• _WHAT THE TASK ASKS_:
Find "seeding each with" in the records that follow; print that line and each subsequent line through the last one, verbatim and with nothing added.

________________

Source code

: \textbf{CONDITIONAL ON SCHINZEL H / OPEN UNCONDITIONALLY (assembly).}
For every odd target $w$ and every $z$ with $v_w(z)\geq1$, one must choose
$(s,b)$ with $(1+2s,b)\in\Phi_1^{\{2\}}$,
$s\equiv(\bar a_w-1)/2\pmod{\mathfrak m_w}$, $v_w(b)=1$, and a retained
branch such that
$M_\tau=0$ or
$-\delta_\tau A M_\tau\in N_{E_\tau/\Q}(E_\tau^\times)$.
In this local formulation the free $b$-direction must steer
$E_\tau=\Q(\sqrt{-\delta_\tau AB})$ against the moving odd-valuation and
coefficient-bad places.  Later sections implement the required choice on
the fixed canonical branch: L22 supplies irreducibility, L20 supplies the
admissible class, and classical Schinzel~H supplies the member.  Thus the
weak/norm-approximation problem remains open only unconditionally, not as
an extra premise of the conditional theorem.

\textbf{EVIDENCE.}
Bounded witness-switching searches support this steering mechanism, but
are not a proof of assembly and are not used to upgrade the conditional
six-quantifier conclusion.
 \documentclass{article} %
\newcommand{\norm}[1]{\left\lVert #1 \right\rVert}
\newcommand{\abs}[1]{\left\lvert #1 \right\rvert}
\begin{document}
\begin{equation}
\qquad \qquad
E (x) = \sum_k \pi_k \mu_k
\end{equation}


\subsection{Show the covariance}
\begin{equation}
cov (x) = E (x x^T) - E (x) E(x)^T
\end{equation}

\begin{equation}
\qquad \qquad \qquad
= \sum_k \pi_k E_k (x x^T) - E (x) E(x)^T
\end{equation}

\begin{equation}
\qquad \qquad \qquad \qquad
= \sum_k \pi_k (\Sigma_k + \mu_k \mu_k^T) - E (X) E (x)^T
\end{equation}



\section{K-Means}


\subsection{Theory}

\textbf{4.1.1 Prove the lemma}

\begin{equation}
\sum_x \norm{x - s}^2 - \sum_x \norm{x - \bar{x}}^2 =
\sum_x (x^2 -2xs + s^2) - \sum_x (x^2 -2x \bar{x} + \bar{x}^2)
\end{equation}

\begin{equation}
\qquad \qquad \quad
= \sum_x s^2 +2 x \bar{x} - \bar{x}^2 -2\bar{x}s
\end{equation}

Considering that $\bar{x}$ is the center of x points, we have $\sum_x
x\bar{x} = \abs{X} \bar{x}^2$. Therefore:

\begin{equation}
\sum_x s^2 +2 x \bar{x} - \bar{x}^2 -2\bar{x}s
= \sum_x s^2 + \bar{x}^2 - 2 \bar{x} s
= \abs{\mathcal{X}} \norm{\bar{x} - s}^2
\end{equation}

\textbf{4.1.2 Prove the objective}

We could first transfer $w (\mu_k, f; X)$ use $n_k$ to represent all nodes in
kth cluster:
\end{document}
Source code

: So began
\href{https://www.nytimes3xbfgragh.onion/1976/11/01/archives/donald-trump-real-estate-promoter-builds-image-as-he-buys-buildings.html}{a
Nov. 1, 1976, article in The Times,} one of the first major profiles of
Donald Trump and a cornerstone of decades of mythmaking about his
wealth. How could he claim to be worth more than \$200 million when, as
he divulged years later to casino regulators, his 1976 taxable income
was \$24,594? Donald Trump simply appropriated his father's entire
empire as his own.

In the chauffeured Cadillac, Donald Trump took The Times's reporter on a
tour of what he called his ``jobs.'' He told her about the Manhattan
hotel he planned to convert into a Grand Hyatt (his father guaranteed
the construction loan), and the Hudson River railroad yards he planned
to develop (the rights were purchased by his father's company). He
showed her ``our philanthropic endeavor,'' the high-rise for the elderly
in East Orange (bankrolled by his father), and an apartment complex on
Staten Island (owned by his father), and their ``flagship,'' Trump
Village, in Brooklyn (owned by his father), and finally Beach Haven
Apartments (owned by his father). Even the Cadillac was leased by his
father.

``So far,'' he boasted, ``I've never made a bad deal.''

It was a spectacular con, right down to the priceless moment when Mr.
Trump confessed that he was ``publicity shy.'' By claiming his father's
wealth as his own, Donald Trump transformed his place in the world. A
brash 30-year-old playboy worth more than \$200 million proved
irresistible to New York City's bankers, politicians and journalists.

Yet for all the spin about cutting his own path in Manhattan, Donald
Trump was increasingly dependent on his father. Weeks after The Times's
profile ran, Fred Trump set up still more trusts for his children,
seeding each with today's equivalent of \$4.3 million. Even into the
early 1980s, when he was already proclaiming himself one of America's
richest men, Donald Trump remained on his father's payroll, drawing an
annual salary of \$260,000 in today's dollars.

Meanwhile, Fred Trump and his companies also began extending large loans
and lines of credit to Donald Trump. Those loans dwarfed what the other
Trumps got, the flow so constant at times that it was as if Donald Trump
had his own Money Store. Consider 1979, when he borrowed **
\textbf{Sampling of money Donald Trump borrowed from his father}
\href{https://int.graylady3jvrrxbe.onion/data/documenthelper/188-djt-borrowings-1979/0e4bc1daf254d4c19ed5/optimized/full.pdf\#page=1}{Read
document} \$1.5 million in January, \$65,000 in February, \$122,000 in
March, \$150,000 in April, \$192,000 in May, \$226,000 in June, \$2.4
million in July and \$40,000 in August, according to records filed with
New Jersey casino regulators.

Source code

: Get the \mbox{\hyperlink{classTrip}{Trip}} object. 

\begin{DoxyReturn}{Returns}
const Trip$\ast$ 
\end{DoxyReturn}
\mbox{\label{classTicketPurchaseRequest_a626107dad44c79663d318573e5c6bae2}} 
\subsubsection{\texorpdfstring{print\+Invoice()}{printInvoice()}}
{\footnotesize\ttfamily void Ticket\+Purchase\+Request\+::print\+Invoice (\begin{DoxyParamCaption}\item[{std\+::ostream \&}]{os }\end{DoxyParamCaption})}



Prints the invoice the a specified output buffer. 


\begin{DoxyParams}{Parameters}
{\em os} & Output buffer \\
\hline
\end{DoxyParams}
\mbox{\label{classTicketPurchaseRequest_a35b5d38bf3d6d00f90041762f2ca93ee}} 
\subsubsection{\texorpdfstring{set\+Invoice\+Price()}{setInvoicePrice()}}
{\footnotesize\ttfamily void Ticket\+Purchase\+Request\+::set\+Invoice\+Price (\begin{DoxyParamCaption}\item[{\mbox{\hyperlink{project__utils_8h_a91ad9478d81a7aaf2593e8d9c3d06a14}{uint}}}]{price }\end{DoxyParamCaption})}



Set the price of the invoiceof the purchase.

________________

• _EXERCISE OUTPUT_:
seeding each with today's equivalent of \$4.3 million. Even into the
early 1980s, when he was already proclaiming himself one of America's
richest men, Donald Trump remained on his father's payroll, drawing an
annual salary of \$260,000 in today's dollars.

Meanwhile, Fred Trump and his companies also began extending large loans
and lines of credit to Donald Trump. Those loans dwarfed what the other
Trumps got, the flow so constant at times that it was as if Donald Trump
had his own Money Store. Consider 1979, when he borrowed **
\textbf{Sampling of money Donald Trump borrowed from his father}
\href{https://int.graylady3jvrrxbe.onion/data/documenthelper/188-djt-borrowings-1979/0e4bc1daf254d4c19ed5/optimized/full.pdf\#page=1}{Read
document} \$1.5 million in January, \$65,000 in February, \$122,000 in
March, \$150,000 in April, \$192,000 in May, \$226,000 in June, \$2.4
million in July and \$40,000 in August, according to records filed with
New Jersey casino regulators.

Source code

: Get the \mbox{\hyperlink{classTrip}{Trip}} object. 

\begin{DoxyReturn}{Returns}
const Trip$\ast$ 
\end{DoxyReturn}
\mbox{\label{classTicketPurchaseRequest_a626107dad44c79663d318573e5c6bae2}} 
\subsubsection{\texorpdfstring{print\+Invoice()}{printInvoice()}}
{\footnotesize\ttfamily void Ticket\+Purchase\+Request\+::print\+Invoice (\begin{DoxyParamCaption}\item[{std\+::ostream \&}]{os }\end{DoxyParamCaption})}



Prints the invoice the a specified output buffer. 


\begin{DoxyParams}{Parameters}
{\em os} & Output buffer \\
\hline
\end{DoxyParams}
\mbox{\label{classTicketPurchaseRequest_a35b5d38bf3d6d00f90041762f2ca93ee}} 
\subsubsection{\texorpdfstring{set\+Invoice\+Price()}{setInvoicePrice()}}
{\footnotesize\ttfamily void Ticket\+Purchase\+Request\+::set\+Invoice\+Price (\begin{DoxyParamCaption}\item[{\mbox{\hyperlink{project__utils_8h_a91ad9478d81a7aaf2593e8d9c3d06a14}{uint}}}]{price }\end{DoxyParamCaption})}



Set the price of the invoiceof the purchase.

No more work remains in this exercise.